- Floby Location within Västra Götaland Floby Location within Sweden
- Coordinates: 58°08′N 13°20′E﻿ / ﻿58.133°N 13.333°E
- Country: Sweden
- Province: Västergötland
- County: Västra Götaland County
- Municipality: Falköping Municipality

Area
- • Total: 2.26 km^{2} (0.87 sq mi)

Population (31 December 2010)
- • Total: 1,499
- • Density: 662/km^{2} (1,710/sq mi)
- Time zone: UTC+1 (CET)
- • Summer (DST): UTC+2 (CEST)
- Climate: Dfb

= Floby =

Floby is a locality situated in Falköping Municipality, Västra Götaland County, Sweden. It had 1,499 inhabitants in 2010.

==History==
In 1858 the first portion of the railway line connecting Stockholm and Gothenburg was opened, and a railway station was opened in the parish of Floby, near the border of the neighboring parish of Sörby, Västergötland. The station was first called Sörby, but in 1912 the name was changed to Floby.

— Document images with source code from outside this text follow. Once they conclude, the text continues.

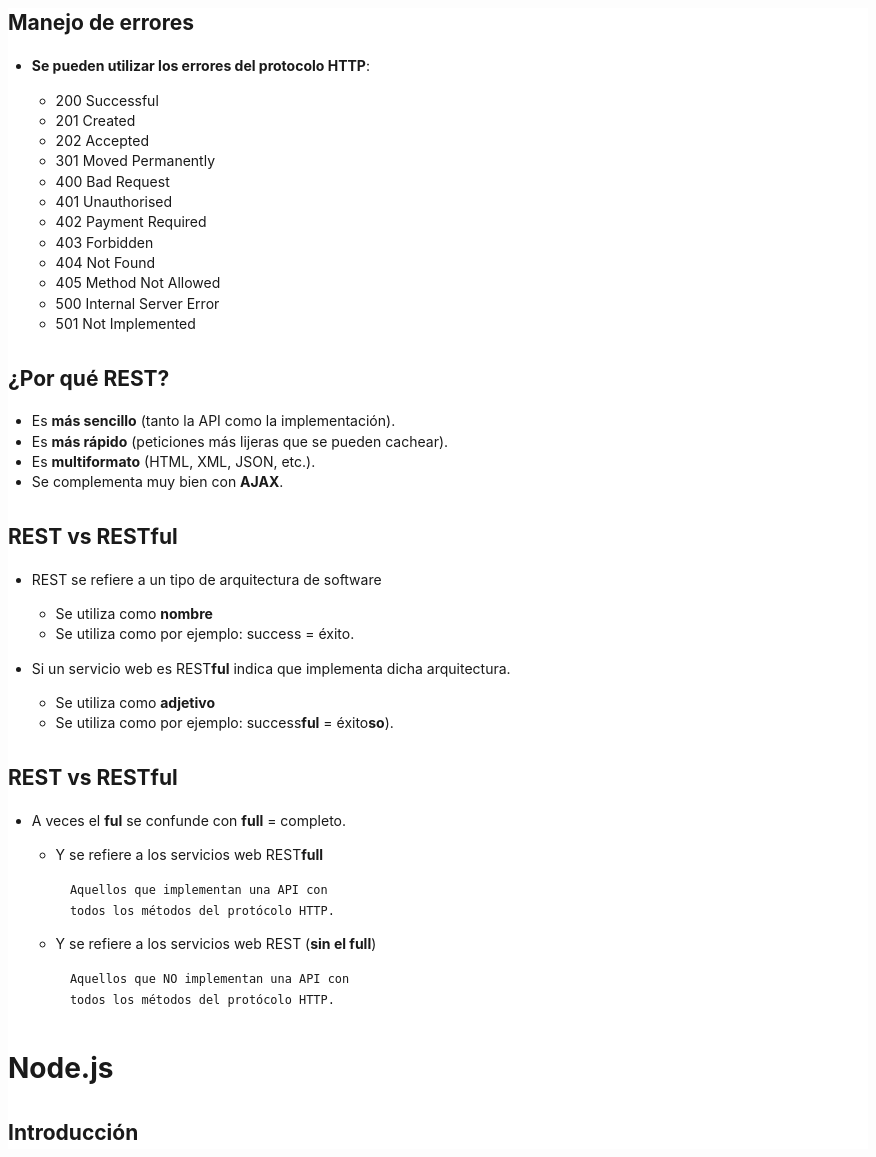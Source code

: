 ## Manejo de errores

- **Se pueden utilizar los errores del protocolo HTTP**:

    - 200 Successful
    - 201 Created
    - 202 Accepted
    - 301 Moved Permanently
    - 400 Bad Request
    - 401 Unauthorised
    - 402 Payment Required
    - 403 Forbidden
    - 404 Not Found
    - 405 Method Not Allowed
    - 500 Internal Server Error
    - 501 Not Implemented

## ¿Por qué REST?

- Es **más sencillo** (tanto la API como la implementación).
- Es **más rápido** (peticiones más lijeras que se pueden cachear).
- Es **multiformato** (HTML, XML, JSON, etc.).
- Se complementa muy bien con **AJAX**.

## REST vs RESTful

- REST se refiere a un tipo de arquitectura de software

    - Se utiliza como **nombre**
    - Se utiliza como por ejemplo: success = éxito.

- Si un servicio web es REST**ful** indica que implementa dicha arquitectura.

    - Se utiliza como **adjetivo**
    - Se utiliza como por ejemplo: success**ful** = éxito**so**).

## REST vs RESTful

- A veces el **ful** se confunde con **full** = completo.

    - Y se refiere a los servicios web REST**full** 

            Aquellos que implementan una API con
            todos los métodos del protócolo HTTP.

    - Y se refiere a los servicios web REST (**sin el full**)

            Aquellos que NO implementan una API con
            todos los métodos del protócolo HTTP.

# Node.js

## Introducción
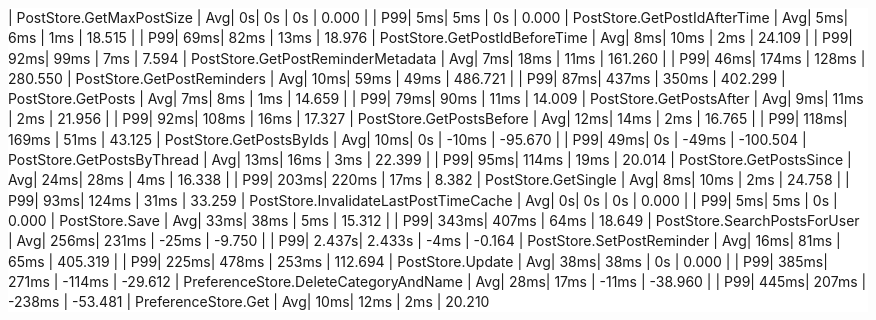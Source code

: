 | PostStore.GetMaxPostSize |  Avg| 0s| 0s | 0s | 0.000
| |  P99| 5ms| 5ms | 0s | 0.000
| PostStore.GetPostIdAfterTime |  Avg| 5ms| 6ms | 1ms | 18.515
| |  P99| 69ms| 82ms | 13ms | 18.976
| PostStore.GetPostIdBeforeTime |  Avg| 8ms| 10ms | 2ms | 24.109
| |  P99| 92ms| 99ms | 7ms | 7.594
| PostStore.GetPostReminderMetadata |  Avg| 7ms| 18ms | 11ms | 161.260
| |  P99| 46ms| 174ms | 128ms | 280.550
| PostStore.GetPostReminders |  Avg| 10ms| 59ms | 49ms | 486.721
| |  P99| 87ms| 437ms | 350ms | 402.299
| PostStore.GetPosts |  Avg| 7ms| 8ms | 1ms | 14.659
| |  P99| 79ms| 90ms | 11ms | 14.009
| PostStore.GetPostsAfter |  Avg| 9ms| 11ms | 2ms | 21.956
| |  P99| 92ms| 108ms | 16ms | 17.327
| PostStore.GetPostsBefore |  Avg| 12ms| 14ms | 2ms | 16.765
| |  P99| 118ms| 169ms | 51ms | 43.125
| PostStore.GetPostsByIds |  Avg| 10ms| 0s | -10ms | -95.670
| |  P99| 49ms| 0s | -49ms | -100.504
| PostStore.GetPostsByThread |  Avg| 13ms| 16ms | 3ms | 22.399
| |  P99| 95ms| 114ms | 19ms | 20.014
| PostStore.GetPostsSince |  Avg| 24ms| 28ms | 4ms | 16.338
| |  P99| 203ms| 220ms | 17ms | 8.382
| PostStore.GetSingle |  Avg| 8ms| 10ms | 2ms | 24.758
| |  P99| 93ms| 124ms | 31ms | 33.259
| PostStore.InvalidateLastPostTimeCache |  Avg| 0s| 0s | 0s | 0.000
| |  P99| 5ms| 5ms | 0s | 0.000
| PostStore.Save |  Avg| 33ms| 38ms | 5ms | 15.312
| |  P99| 343ms| 407ms | 64ms | 18.649
| PostStore.SearchPostsForUser |  Avg| 256ms| 231ms | -25ms | -9.750
| |  P99| 2.437s| 2.433s | -4ms | -0.164
| PostStore.SetPostReminder |  Avg| 16ms| 81ms | 65ms | 405.319
| |  P99| 225ms| 478ms | 253ms | 112.694
| PostStore.Update |  Avg| 38ms| 38ms | 0s | 0.000
| |  P99| 385ms| 271ms | -114ms | -29.612
| PreferenceStore.DeleteCategoryAndName |  Avg| 28ms| 17ms | -11ms | -38.960
| |  P99| 445ms| 207ms | -238ms | -53.481
| PreferenceStore.Get |  Avg| 10ms| 12ms | 2ms | 20.210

A village with industries and services began to grow, and it had a status of municipality from 1923 to 1961. With the municipality reform of 1952, Floby became the administrative center of the Municipality of Vilske, which was amalgamated into Falköping Municipality in 1974.

After the railway station was shut down and the municipal functions were centralized in Falköping, Floby began to regress beginning in the middle of the 1970s, with reduced service and population. This backwards progress seems to have stopped in conjunction with the restoration of the train connection in 2003, when Floby became a stopping place for regional train lines.

Floby's largest business is Volvo Personvagnar AB (Volvo Car Corporation) with 500 employees, which manufactures disc brakes, hub modules, and connecting rods for the vehicle industry, and Autokaross i Floby, Inc. (with 80 employees). Many people commute to these industries from other nearby locations, but many of Floby's inhabitants commute to other locations, most commonly to Falköping.

== Notable people ==
- Johan Henrik Kellgren (1751–1795), a Swedish poet and critic.